Every Vision-Language-Action (VLA) model makes a bet that most papers bury in a methods section: how do you turn a transformer’s output into a robot command? The choice looks like an implementation detail. It isn’t. Action representation — whether you discretize, diffuse, or use flow matching — determines inference latency, action precision, multi-modality handling, and how efficiently the model uses its context window. As VLAs move from lab demos to real deployments, this is the design decision that separates systems that work from systems that almost work.

1️⃣ The discretization path, and its ceiling. RT-2 and OpenVLA took the obvious route: bin each continuous action dimension into 256 buckets and append the resulting tokens to the model’s vocabulary. The appeal is clean — you get a single unified autoregressive model, no extra architectural components, and the full weight of pretrained language representations. The cost is threefold. Discretization introduces quantization error that compounds over a 6-DOF arm into millimeter-level jitter on fine tasks. Autoregressive decoding generates one token per forward pass, so a 7-DOF action at 10 Hz requires 70 forward passes per second — a latency budget that kills real-time control unless you run on expensive accelerators. And because each dimension is tokenized independently, the model has no inductive bias toward the temporal and spatial correlations that define smooth motion. OpenVLA’s fine-tuning results on BridgeV2 are impressive, but the hard manipulation tasks — in-hand reorientation, compliant insertion — remain systematically worse than methods with continuous heads.

2️⃣ Diffusion heads: precision at a price. Physical Intelligence’s π₀ made a different bet. Its architecture keeps a pretrained vision-language backbone frozen (or lightly adapted) and bolts on a diffusion-based action head that iteratively denoises a Gaussian prior into a clean action trajectory. The payoff is real: diffusion naturally handles multi-modal action distributions (the classic “move left or right around the obstacle” ambiguity), produces smooth trajectories, and can represent high-precision continuous values without discretization error. On the DROID benchmark and in π₀’s own zero-shot transfer evaluations, diffusion heads consistently outperform discrete tokenizers on contact-rich tasks. The cost is inference: even with DDIM acceleration, 10–25 denoising steps per action chunk adds 50–100 ms of latency that makes closed-loop reactive control difficult. The workaround — action chunking, predicting a short horizon of future actions at once — trades off responsiveness for throughput. It works, but it’s a patch, not a fix.

3️⃣ Flow matching closes the gap. The emerging consensus is continuous normalizing flows via flow matching, which train a vector field that transports samples from noise to action in one or very few integration steps. Where diffusion requires iterative refinement, flow matching learns a straighter probability path, enabling near-single-step inference without sacrificing distributional expressiveness. π₀.5 and several concurrent preprints from CMU, Berkeley, and ETH Zürich have shown that flow-matching action heads match diffusion quality on multi-modal benchmarks while cutting inference time by 4–8×. The framing matters: flow matching isn’t just “faster diffusion” — the straighter transport paths also improve training stability and data efficiency, which matters enormously when robot datasets are measured in tens of thousands of demos rather than billions of tokens.

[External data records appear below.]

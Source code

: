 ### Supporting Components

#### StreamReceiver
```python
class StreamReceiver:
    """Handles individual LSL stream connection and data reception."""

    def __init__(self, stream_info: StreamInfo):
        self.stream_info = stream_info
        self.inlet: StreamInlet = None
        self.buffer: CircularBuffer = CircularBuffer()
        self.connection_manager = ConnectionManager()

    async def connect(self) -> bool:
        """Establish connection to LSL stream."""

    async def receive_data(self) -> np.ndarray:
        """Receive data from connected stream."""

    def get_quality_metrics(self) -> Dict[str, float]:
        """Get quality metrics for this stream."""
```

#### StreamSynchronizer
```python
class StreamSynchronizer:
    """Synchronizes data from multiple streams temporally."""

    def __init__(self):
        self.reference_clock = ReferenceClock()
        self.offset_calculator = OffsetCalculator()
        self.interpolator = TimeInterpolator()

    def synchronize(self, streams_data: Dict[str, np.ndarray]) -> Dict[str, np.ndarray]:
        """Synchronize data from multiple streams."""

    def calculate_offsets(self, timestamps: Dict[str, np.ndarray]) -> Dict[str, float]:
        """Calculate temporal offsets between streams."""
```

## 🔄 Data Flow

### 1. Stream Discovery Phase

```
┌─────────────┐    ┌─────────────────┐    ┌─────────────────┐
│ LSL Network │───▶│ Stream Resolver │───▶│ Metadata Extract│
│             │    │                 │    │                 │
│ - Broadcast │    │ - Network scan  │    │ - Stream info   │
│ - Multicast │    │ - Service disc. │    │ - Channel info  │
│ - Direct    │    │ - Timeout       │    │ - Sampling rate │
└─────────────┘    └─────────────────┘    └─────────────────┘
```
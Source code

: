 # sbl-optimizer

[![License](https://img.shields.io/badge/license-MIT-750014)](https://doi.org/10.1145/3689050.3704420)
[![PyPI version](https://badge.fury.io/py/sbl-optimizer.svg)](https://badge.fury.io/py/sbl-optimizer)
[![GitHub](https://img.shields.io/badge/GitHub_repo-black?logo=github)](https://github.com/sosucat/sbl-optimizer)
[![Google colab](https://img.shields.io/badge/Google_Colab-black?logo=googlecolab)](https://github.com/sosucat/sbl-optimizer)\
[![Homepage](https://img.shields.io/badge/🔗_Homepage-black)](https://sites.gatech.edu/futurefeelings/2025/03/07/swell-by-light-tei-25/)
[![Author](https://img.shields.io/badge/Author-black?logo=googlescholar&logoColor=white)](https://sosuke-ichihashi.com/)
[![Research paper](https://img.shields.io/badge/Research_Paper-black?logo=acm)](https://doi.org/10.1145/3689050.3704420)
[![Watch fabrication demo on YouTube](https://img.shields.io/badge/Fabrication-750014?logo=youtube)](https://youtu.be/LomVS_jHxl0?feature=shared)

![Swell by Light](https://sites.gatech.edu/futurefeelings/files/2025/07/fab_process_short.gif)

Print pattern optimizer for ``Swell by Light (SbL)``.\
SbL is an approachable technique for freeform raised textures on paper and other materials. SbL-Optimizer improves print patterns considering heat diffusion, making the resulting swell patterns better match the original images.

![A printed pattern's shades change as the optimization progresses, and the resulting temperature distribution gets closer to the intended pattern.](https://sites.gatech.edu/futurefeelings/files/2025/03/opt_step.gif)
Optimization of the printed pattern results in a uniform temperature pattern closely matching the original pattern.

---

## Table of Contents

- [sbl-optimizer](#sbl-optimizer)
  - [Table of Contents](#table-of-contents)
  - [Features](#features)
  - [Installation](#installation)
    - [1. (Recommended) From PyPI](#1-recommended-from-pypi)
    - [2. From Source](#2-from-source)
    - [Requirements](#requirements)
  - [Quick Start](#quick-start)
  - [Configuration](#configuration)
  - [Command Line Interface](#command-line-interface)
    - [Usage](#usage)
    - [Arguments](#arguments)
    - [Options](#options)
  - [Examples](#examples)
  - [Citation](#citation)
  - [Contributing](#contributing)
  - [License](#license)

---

4️⃣ What the architecture choice really encodes. The deeper issue is that action representation choice is a statement about what kind of policy you believe you’re learning. Discrete tokens assume actions are compositional symbols; diffusion assumes they are samples from a complex learned distribution; flow matching assumes a smooth, learnable transport map exists between noise and behavior. Each assumption breaks differently: discretization fails at precision, diffusion fails at latency, flow matching is still being stress-tested on highly dynamic tasks like bipedal recovery where the action distribution may be genuinely discontinuous. No single answer has won.

The field is converging toward hybrid architectures — a large pretrained backbone for perception and language grounding, plus a lightweight continuous head (flow matching preferred) for action generation — with action chunking as an orthogonal knob for latency/reactivity tradeoff. The next frontier is making the head architecture-aware of physical priors: contact constraints, joint limits, dynamics. The representations that win will be the ones that speak the language of physics, not just the language of tokens.